Hay personas que piensan que crecer es progresar. Como en esos antiguos juegos donde las fichas iban saltando los casilleros al ritmo de los dados, nos imaginamos que la vida será mejor mientras más cerca se esté de la meta y que cada vez que sale ‘6’ es tener buena suerte. Mirada así, la vida es un camino siempre hacia adelante y en constante progresión, donde una vez encontrado el ‘objetivo’ debemos ir acumulando experiencias que nos enriquezcan y donde el único problema es la velocidad con que nos acerquemos a ese fin.

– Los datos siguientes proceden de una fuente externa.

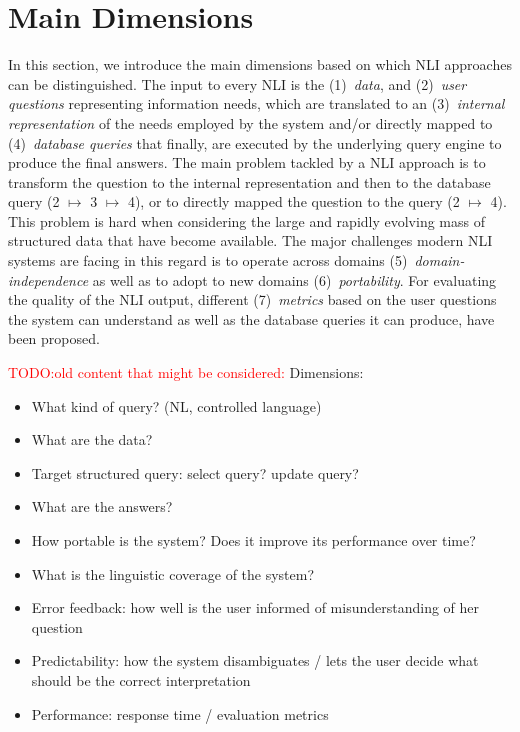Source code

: \documentclass[10pt,journal,letterpaper,compsoc]{IEEEtran}
\newcommand\TODO[1]{{\textcolor{red}{TODO:#1}}}
\begin{document}
\section{Main Dimensions}
\label{sec:main-dimensions}
In this section, we introduce the main dimensions based on which NLI approaches
can be distinguished. The input to every NLI is the (1)~\emph{data}, and
(2)~\emph{user questions} representing information needs, which are translated
to an (3)~\emph{internal representation} of the needs employed by the system
and/or directly mapped to (4)~\emph{database queries} that finally, are
executed by the underlying query engine to produce the final answers. The main
problem tackled by a NLI approach is to transform the question to the internal
representation and then to the database query (2 $\mapsto$ 3 $\mapsto$ 4), or
to directly mapped the question to the query (2 $\mapsto$ 4). This problem is
hard when considering the large and rapidly evolving mass of structured data
that have become available. The major challenges modern NLI systems are facing
in this regard is to operate across domains (5)~\emph{domain-independence} as
well as to adopt to new domains (6)~\emph{portability}. For evaluating the
quality of the NLI output, different (7)~\emph{metrics} based on the user
questions the system can understand as well as the database queries it can
produce, have been proposed.

\TODO{old content that might be considered:} 
Dimensions:
\begin{itemize}
  \item What kind of query? (NL, controlled language)
  \item What are the data? 
  \item Target structured query: select query? update query?
  \item What are the answers?
  \item How portable is the system? Does it improve its performance over time?
  \item What is the linguistic coverage of the system? 
  \item Error feedback: how well is the user informed of misunderstanding of her
  question
  \item Predictability: how the system disambiguates / lets the user decide what
  should be the correct interpretation
  \item Performance: response time / evaluation metrics
\end{itemize}
\end{document}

Muchas veces este modo de imaginar la vida ha sido usado para referirse a la vocación. Así, el ‘llamado’ aparece como una voz que, desde el interior o el exterior, indica qué hacer con la vida y hacía dónde hay que avanzar. Igual que en las tragedias griegas donde el protagonista recibe una misión que debe cumplir contra viento y marea, la vocación viene a ser el faro que ilumina el caminar en medio de la oscuridad de la vida y que, una vez alcanzado, nos permite decir: “¡tarea cumplida!

El problema viene cuando esta idea de la vida y de la vocación se hace llamar cristiana. Según esta lógica, la voluntad de Dios sería un plan maestro del cual cada ser humano es parte y tiene una misión particular a cumplir. La tarea del cristiano, entonces, sería descubrir cuál es esa tarea que Dios le ha designado en la vida. La oración, las prácticas de fe y el servicio de los demás serían los medios para descubrir, en medio de tanta maleza, de dónde viene el llamado y cuál es la opción a tomar. Pero una vez sabida, el resto es fácil: con el objetivo claro, hay que progresar sin perder el norte frente a los ‘obstáculos’ o ‘pruebas’ que en el camino se esconden y planean la emboscada.

¿Por qué esta visión no sería cristiana –al menos, totalmente–? Las primeras comunidades cristianas nos han transmitido que, en Jesús de Nazareth, Dios Padre ha hablado clarito y sin ambigüedades. Ahí está la vocación que ha recibido toda la creación desde siempre y para siempre: ser otro Cristo. De ese llamado ‘no se salva nadie’. Dios quiere hijos y hermanos; esa es su única llamada y eterna invitación. La vocación, entonces, no es algo a hacer, sino una relación a construir y cuidar. ¿Cómo? ¿Haciendo qué? Eso lo deberá ver cada uno, confrontando sus propios deseos con la experiencia de Jesús, la tradición de la Iglesia y lo que los tiempos reclamen. Dios no elegirá por mí, ni dirá: “quiero que seas abogado, enfermera, sacerdote”. Libremente, cada hombre y mujer deberá elegir dónde, cómo y con quién amará más a Dios y a los demás; después, deberá ser fiel a la palabra empeñada y seguir cultivando esa relación que tendrá, como fruto, tal o cual acción particular. Insisto: Dios quiere hijos e hijas con quienes relacionarse y hacer cosas juntos, no gente buena que cumpla con su deber o que haga cosas en Su nombre.

Con Dios la vida es menos clara, pues todo va dependiendo de lo que hacemos con Él. Es una relación que, como todas, tiene sus ritmos. Y puede resultar que nuestra existencia, en vez de ir para adelante y progresar, vaya para atrás y se hunda… como en Viernes Santo. Por lo mismo, cuando un matrimonio cumpla 50 años de matrimonio no hay que alegrarse por la meta cumplida o la capacidad de soportar las dificultades. La pregunta cristiana será: todos estos años, lo que han hecho, ¿lo han hecho juntos?